Everything is cyclical. Publishers, both domestic and foreign, need to take a deep breath, survey the landscape and create a new and better way of creating, publishing, selling and marketing their books. Manga is not going away, it just needs to evolve. Let the evolution begin.


  1. The reason seems obvious to me: Anime sells manga both in Japan and in the rest of the world. No hugely popular anime, no huge manga sales. With there being no more Saturday morning cartoons, young fans are no longer exposed to the properties so they’re not going to want something like an Eva 2.0 comic.

    Tokyopop flooding the market probably didn’t help.

  2. God bless Pokemon for saving the American comics industry.
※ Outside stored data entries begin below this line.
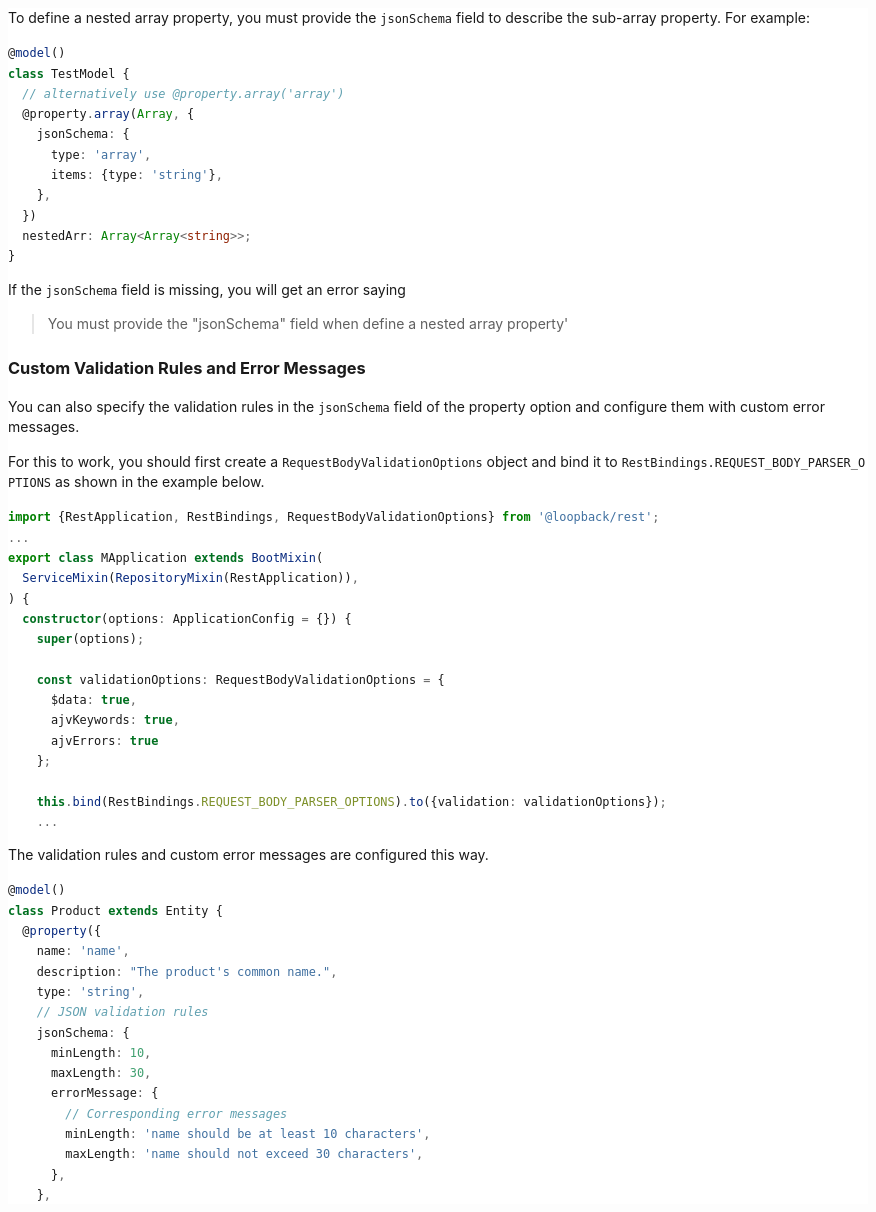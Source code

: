 To define a nested array property, you must provide the `jsonSchema` field to
describe the sub-array property. For example:

```ts
@model()
class TestModel {
  // alternatively use @property.array('array')
  @property.array(Array, {
    jsonSchema: {
      type: 'array',
      items: {type: 'string'},
    },
  })
  nestedArr: Array<Array<string>>;
}
```

If the `jsonSchema` field is missing, you will get an error saying

> You must provide the "jsonSchema" field when define a nested array property'

### Custom Validation Rules and Error Messages

You can also specify the validation rules in the `jsonSchema` field of the
property option and configure them with custom error messages.

For this to work, you should first create a `RequestBodyValidationOptions`
object and bind it to `RestBindings.REQUEST_BODY_PARSER_OPTIONS` as shown in the
example below.

```ts
import {RestApplication, RestBindings, RequestBodyValidationOptions} from '@loopback/rest';
...
export class MApplication extends BootMixin(
  ServiceMixin(RepositoryMixin(RestApplication)),
) {
  constructor(options: ApplicationConfig = {}) {
    super(options);

    const validationOptions: RequestBodyValidationOptions = {
      $data: true,
      ajvKeywords: true,
      ajvErrors: true
    };

    this.bind(RestBindings.REQUEST_BODY_PARSER_OPTIONS).to({validation: validationOptions});
    ...
```

The validation rules and custom error messages are configured this way.

```ts
@model()
class Product extends Entity {
  @property({
    name: 'name',
    description: "The product's common name.",
    type: 'string',
    // JSON validation rules
    jsonSchema: {
      minLength: 10,
      maxLength: 30,
      errorMessage: {
        // Corresponding error messages
        minLength: 'name should be at least 10 characters',
        maxLength: 'name should not exceed 30 characters',
      },
    },
```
It continues to sell.

    The reason for the manga correction (the market is at 2004 leves) seems to be a little bit of everything mentioned above.
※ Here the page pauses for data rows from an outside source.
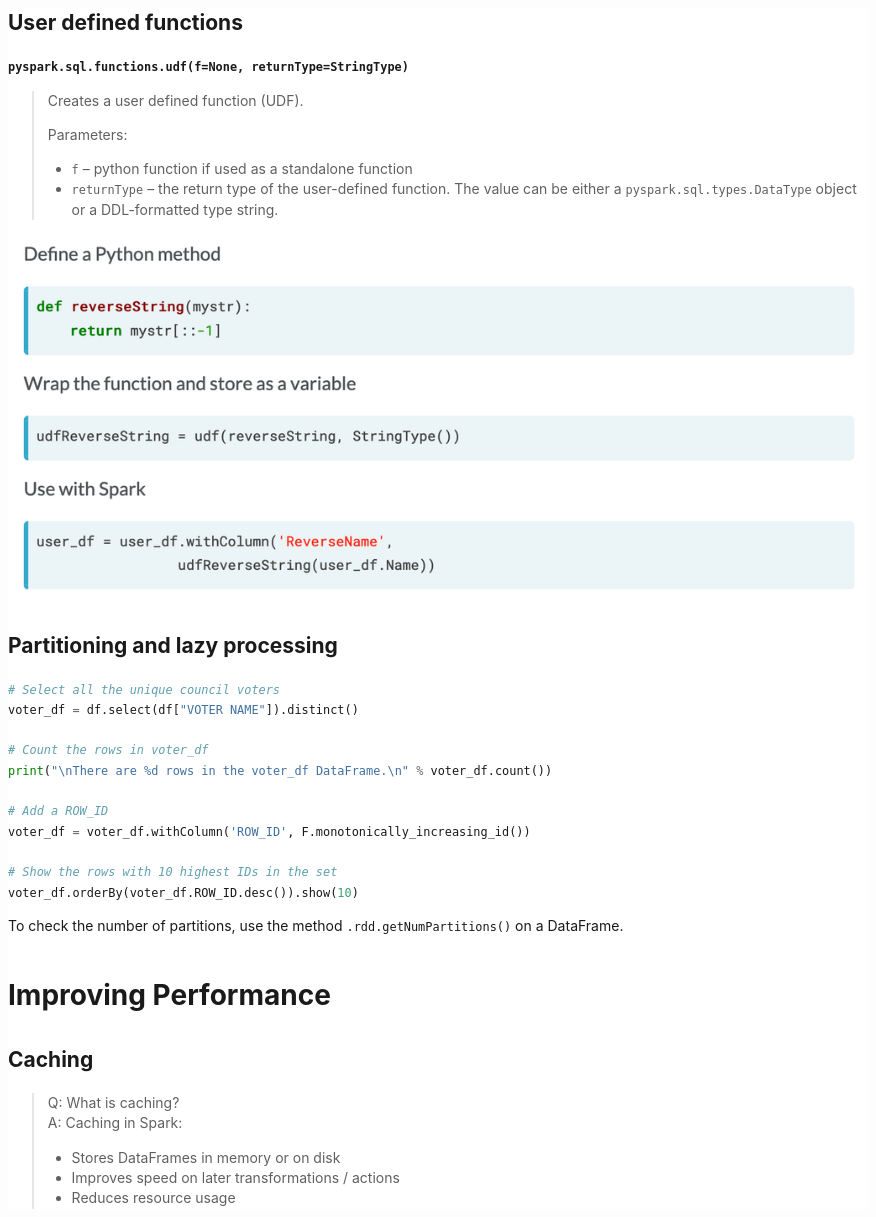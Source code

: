 ## User defined functions

**`pyspark.sql.functions.udf(f=None, returnType=StringType)`**<br>
> Creates a user defined function (UDF).<br>
>
> Parameters:<br>
>   * `f` – python function if used as a standalone function
>   * `returnType` – the return type of the user-defined function. The value
can be either a `pyspark.sql.types.DataType` object or a DDL-formatted type
string.

!["user-defined-functions"](img/udf.png)

## Partitioning and lazy processing
```python
# Select all the unique council voters
voter_df = df.select(df["VOTER NAME"]).distinct()

# Count the rows in voter_df
print("\nThere are %d rows in the voter_df DataFrame.\n" % voter_df.count())

# Add a ROW_ID
voter_df = voter_df.withColumn('ROW_ID', F.monotonically_increasing_id())

# Show the rows with 10 highest IDs in the set
voter_df.orderBy(voter_df.ROW_ID.desc()).show(10)
```

To check the number of partitions, use the method `.rdd.getNumPartitions()`
on a DataFrame.

# Improving Performance
## Caching
> Q: What is caching?<br>
> A: Caching in Spark:
>   * Stores DataFrames in memory or on disk
>   * Improves speed on later transformations / actions
>   * Reduces resource usage


[types]: https://spark.apache.org/docs/latest/api/python/pyspark.sql.html?highlight=filter#module-pyspark.sql.types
    How many of the Rising Star finalists still make comics? How many people are publishing manga influenced comics online as webcomics? How do you interest these manga fans to read American comics? Is there a doujinshi community in the U.S.? Who will be the next “manga’d” Don Rosa? How do you sell a series with fifty volumes to a beginning reader? How do you merchandise so many series in a store? How do you gain the interest of the general public?

  3. Interesting article, Rich. You may be right about the need for the industry to offer more mature titles, but if they go that route, I hope they learn from the American comics industry. DC and Marvel managed to neglect all other markets by focusing all of their energy on that segment. Now they’re scrambling to recapture the younger market.

    We have definitely slowed down buying manga for my stepson. He’s reads them in about 10 minutes. If it’s something he really likes, he might read through it again, but mostly he just moves to the next book. We went to the library yesterday and he picked up an issue of Beet. We forgot something at the library, so had to go back. In the 15-20 minute drive, he was already ready to return the book. Manga is just way to expensive for that.

  4. Yes, and a thousand times, yes! Especially to no. 1. As an adult, it’s a little hard for me to find manga that’s of interest to me. And it would also help to educate the general public as to what manga is. Of course, they still don’t know what anime is, so good luck with that.

  5. I think you’re spot on here, Rich. The one thing I would add would be higher visibility for those manga titles in the places that matter now. Not so much the traditional trade press, but the places where those intended readers are more likely to be now. Which would mean reviews of new titles in places like BoingBoing, the Onion A.V. Club, and io9.

    Not that they aren’t already paying attention to manga, but they’re going to get the word out better now than the venues that worked in the past.

    Then there’s the issue of social networking, but that’s entering such a state of flux now that I’m not sure if there IS a good approach for getting the word out about something right now.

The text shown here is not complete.